Хотя они и там стремились, как предсказывал Аристотель, «отклониться» к тирании (и даже, как казалось современникам, к деспотизму), им это почему-то не удавалось. Во всяком случае, европейская политическая мысль на протяжении столетий предпринимала экстраординарные усилия, чтоб удержать монархию от этого рокового «отклонения». Мы можем обнаружить следы этого драматического усилия уже в XIII веке у английского юриста эпохи первых парламентов Генри де Брактона, в «Похвале английским законам» Джона Фортескью в XV, у Дю- Плесси Морне и — ярче всех — у Жана Бодена в XVI. Собственно, Боден в своей теории «сеньориальной монархии» уже торжествовал победу.
Мы цитировали его мысль, что в Европе осталось лишь два режима, при которых «принц становится господином над вещами и личностью своих подданных, управляя ими как глава семьи своими рабами». И заметили ее гордый финал: «В Западной Европе народы не потерпели бы такого правительства». Но торжествовал Боден рано. Ибо двумя столетиями позже «отклонение» монархии к тирании достигло в Западной Европе пика. Если верить Мерсье де ла Ривьеру, деспотизм и вовсе стал тогда совершившимся фактом. И самый выдающийся политический мыслитель того времени Шарль Луи де Секондат, барон де ла Бреде, больше известный как Монтескье, склонен был с этим согласиться.

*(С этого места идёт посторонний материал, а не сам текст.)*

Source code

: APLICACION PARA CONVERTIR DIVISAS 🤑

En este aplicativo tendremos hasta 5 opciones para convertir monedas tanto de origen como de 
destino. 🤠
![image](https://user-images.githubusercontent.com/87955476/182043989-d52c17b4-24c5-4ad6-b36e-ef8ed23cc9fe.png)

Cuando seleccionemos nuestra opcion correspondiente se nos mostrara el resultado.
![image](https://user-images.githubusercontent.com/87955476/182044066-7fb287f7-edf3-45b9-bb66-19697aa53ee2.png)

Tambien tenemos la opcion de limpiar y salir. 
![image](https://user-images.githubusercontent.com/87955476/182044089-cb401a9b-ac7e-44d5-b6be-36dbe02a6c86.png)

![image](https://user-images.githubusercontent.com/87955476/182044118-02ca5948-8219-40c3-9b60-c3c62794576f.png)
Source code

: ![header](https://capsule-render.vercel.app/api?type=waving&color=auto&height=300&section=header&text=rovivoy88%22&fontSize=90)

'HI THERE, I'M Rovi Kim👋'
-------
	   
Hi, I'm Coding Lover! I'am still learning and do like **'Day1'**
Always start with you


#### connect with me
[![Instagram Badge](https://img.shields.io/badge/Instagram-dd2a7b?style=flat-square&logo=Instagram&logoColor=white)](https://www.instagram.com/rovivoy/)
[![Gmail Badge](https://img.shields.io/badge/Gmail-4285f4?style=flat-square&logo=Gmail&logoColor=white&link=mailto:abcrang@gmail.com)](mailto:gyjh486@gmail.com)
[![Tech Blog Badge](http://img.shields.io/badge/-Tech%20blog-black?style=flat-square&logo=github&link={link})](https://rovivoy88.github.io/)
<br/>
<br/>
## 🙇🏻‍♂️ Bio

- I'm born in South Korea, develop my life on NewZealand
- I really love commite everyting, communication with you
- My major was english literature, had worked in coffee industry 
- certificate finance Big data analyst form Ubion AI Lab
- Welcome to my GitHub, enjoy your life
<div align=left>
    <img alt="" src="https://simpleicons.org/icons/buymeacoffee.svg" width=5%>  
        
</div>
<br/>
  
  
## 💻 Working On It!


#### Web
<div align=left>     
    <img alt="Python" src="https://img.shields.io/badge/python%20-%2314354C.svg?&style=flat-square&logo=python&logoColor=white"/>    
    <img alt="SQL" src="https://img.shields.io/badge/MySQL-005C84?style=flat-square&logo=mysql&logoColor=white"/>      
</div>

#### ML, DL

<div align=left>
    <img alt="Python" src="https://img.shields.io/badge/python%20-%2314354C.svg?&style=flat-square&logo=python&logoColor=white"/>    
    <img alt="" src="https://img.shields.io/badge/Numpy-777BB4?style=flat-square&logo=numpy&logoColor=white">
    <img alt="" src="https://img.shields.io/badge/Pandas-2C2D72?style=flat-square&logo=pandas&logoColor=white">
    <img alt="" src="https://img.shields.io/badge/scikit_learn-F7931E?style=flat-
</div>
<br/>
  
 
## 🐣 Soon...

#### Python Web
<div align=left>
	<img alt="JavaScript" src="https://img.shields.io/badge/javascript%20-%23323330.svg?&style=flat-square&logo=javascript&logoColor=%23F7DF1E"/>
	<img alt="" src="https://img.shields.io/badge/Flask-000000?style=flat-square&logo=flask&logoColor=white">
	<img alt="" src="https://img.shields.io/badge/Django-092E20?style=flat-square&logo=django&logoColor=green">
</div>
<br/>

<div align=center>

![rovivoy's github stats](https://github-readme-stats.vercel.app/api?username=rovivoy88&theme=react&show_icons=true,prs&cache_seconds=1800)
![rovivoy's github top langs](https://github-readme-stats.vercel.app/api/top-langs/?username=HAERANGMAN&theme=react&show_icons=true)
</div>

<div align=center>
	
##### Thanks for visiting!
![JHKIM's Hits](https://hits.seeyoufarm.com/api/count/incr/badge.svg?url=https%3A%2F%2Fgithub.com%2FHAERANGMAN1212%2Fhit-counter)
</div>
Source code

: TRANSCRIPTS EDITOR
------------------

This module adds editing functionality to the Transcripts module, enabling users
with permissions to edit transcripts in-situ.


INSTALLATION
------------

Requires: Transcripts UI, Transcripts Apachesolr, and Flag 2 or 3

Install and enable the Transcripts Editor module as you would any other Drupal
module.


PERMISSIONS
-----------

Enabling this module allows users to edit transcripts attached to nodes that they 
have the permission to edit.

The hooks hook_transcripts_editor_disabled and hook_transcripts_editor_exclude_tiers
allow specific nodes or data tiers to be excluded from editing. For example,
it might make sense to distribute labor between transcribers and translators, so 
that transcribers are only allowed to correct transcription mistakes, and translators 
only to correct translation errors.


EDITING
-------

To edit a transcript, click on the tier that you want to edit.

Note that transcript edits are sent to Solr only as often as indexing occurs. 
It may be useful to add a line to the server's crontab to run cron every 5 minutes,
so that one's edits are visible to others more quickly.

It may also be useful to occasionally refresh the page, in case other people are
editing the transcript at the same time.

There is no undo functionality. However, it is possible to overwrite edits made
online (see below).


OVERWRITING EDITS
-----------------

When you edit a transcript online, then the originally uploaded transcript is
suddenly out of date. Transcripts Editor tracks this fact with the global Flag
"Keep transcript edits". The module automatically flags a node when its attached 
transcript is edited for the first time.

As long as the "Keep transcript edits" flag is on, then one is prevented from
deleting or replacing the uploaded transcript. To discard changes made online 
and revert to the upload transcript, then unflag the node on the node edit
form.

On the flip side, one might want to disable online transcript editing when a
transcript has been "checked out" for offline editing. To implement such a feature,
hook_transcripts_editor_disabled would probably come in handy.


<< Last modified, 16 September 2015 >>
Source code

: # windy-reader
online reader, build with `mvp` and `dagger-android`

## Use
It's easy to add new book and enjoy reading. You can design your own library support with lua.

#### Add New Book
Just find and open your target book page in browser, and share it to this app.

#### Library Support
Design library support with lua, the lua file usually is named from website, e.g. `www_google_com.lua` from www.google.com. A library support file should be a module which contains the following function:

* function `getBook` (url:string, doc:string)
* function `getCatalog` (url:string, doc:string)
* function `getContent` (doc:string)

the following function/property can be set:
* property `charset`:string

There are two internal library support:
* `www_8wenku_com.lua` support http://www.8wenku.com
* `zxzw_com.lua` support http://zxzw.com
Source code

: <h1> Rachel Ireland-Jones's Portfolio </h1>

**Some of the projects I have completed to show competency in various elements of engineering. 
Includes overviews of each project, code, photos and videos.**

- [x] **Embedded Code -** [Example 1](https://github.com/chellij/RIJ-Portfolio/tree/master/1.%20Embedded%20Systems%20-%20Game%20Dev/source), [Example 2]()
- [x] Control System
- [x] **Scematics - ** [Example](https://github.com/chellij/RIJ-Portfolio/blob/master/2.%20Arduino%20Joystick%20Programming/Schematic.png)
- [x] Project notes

Старый метр был пессимистом и консерватором. Он был убежден, что дни «умеренного правления», как называл он абсолютную монархию (в другом месте именовал он ее, как ни странно это сегодня звучит, etat de droit, «правовое государство» в переводе на русский), сочтены. Другими словами, полагал Монтескье, что вековая борьба, замеченная еще Аристотелем, близится к трагическому финалу. «Как реки бегут слиться с морем, — писал он, — монархии стремятся раствориться в деспотизме»18. Конечно, Монтескье не сложил оружия и перед лицом этой неумолимой, как ему казалось, судьбы. Напротив, бросил он ей вызов, написав свой «Дух законов», которому суждено было изменить ход истории — к сожалению, лишь после его смерти.
Современники упрекали его, что он, собственно, никогда не дал адекватного описания деспотизма, ограничившись афоризмом: «Когда дикари Луизианы хотят достать плод, они срезают дерево у корня и достают его — вот вам деспотическое правление»19. На самом деле Монтескье сделал второй по важности после Аристотеля теоретический вывод о природе деспотизма. Он указал на его историческую неэффективность, делающую перманентную стагнацию неизбежной. То самое, что заметил столетия спустя Валлерстайн, говоря об эпохе «мир-империй» как об историческом провале.